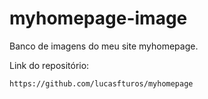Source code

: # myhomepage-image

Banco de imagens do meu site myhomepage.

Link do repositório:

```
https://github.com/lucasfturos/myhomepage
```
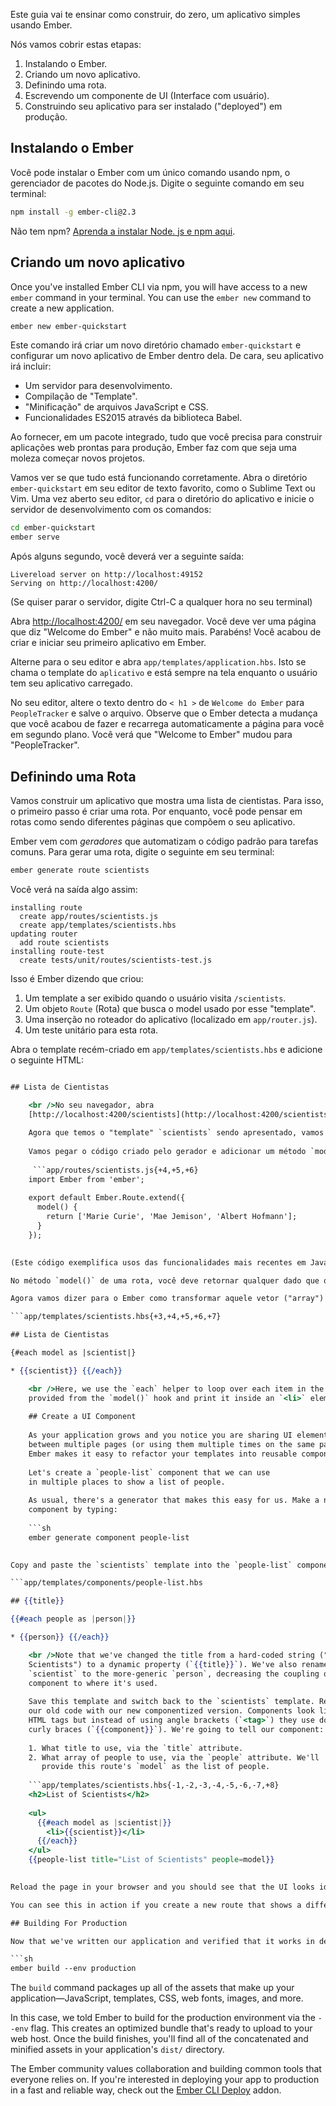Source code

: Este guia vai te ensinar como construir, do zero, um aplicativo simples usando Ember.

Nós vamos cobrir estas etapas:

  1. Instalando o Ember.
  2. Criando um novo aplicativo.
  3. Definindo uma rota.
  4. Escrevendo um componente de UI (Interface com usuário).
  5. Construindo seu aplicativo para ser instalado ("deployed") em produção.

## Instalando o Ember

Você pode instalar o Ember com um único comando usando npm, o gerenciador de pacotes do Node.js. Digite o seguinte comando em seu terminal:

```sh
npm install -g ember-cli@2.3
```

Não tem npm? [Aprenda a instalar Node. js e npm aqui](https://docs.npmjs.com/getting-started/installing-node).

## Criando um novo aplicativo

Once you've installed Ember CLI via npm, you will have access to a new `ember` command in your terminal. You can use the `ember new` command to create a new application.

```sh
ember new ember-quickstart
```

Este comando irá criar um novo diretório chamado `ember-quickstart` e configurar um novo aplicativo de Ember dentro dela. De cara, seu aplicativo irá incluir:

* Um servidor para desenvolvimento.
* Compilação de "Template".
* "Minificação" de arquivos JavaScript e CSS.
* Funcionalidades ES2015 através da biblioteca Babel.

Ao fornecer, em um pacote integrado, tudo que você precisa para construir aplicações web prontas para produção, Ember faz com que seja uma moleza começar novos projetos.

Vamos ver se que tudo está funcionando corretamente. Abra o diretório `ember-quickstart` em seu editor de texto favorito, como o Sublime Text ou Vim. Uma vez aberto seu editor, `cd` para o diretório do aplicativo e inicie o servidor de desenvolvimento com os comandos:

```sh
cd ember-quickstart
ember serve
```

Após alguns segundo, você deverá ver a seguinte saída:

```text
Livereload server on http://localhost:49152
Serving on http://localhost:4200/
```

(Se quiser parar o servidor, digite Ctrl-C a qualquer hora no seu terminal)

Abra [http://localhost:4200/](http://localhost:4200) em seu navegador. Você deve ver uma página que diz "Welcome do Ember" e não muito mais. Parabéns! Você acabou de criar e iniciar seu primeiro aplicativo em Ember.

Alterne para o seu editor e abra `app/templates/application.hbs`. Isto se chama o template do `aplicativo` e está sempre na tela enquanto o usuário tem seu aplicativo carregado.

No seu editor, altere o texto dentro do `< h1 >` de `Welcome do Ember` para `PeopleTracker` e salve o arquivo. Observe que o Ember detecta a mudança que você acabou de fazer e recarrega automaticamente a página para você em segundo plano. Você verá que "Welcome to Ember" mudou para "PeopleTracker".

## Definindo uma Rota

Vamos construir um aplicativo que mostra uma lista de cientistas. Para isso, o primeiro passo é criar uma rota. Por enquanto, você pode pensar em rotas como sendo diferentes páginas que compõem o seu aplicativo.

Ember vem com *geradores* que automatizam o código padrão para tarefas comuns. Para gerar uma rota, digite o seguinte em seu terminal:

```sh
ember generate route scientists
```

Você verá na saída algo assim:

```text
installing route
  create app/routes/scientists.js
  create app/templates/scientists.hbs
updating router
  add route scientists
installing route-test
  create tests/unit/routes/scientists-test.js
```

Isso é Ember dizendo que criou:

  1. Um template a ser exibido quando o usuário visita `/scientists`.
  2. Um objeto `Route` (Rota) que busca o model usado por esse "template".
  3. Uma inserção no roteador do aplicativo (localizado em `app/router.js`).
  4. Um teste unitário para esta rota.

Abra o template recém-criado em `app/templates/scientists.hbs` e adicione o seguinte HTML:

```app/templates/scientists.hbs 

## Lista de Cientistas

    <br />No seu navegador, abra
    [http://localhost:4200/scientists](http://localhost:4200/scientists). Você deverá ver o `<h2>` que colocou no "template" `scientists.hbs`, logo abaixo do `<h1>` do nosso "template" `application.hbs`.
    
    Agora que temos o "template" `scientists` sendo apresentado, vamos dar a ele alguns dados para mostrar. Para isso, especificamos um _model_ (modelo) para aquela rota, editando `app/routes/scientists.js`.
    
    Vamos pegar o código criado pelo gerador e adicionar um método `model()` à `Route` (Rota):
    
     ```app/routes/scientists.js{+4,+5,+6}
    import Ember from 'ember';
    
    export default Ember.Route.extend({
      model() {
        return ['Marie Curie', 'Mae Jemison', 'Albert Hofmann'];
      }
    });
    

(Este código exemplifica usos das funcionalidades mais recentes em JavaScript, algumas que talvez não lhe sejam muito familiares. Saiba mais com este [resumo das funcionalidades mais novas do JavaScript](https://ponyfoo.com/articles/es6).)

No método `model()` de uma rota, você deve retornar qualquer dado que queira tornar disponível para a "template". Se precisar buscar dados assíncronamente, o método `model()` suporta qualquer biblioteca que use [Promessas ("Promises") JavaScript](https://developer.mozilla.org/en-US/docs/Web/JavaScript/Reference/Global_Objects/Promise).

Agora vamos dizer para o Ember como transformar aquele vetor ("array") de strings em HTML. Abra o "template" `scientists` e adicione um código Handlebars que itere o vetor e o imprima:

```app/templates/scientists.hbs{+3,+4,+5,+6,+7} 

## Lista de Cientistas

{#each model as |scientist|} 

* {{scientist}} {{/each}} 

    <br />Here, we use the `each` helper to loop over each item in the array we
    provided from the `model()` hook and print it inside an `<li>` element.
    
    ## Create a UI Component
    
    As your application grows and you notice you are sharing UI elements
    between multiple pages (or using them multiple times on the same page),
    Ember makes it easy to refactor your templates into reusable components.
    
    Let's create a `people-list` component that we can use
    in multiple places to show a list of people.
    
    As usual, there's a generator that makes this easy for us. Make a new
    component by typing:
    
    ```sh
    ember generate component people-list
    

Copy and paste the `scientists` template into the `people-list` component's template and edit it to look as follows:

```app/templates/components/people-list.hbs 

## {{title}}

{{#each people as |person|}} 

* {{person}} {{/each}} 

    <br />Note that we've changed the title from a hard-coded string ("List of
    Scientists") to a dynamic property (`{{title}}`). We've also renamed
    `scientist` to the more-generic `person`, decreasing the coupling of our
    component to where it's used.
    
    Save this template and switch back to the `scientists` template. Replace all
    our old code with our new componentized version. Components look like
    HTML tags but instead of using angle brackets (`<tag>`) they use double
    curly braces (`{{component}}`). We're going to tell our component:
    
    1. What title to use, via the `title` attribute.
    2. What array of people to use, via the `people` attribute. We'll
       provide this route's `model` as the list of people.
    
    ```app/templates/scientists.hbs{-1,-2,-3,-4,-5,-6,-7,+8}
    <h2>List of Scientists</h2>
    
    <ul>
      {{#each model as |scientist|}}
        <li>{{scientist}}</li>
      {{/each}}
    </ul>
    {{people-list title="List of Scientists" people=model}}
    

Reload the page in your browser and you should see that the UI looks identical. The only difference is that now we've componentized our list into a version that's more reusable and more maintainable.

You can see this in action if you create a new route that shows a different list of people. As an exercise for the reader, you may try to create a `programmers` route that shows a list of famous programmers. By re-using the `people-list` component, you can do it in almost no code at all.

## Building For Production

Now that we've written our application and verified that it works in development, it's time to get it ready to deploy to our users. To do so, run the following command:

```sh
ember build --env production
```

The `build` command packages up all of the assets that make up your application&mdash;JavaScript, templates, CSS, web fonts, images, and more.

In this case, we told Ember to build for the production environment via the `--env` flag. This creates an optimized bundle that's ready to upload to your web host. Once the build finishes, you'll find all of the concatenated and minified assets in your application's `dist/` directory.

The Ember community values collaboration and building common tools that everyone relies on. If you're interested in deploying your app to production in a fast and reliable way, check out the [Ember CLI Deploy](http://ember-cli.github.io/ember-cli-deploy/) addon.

(Problem statement)
Copy every single line of the material above that holds "instalar".

(Answer to the problem)
Você pode instalar o Ember com um único comando usando npm, o gerenciador de pacotes do Node.js. Digite o seguinte comando em seu terminal:
Não tem npm? [Aprenda a instalar Node. js e npm aqui](https://docs.npmjs.com/getting-started/installing-node).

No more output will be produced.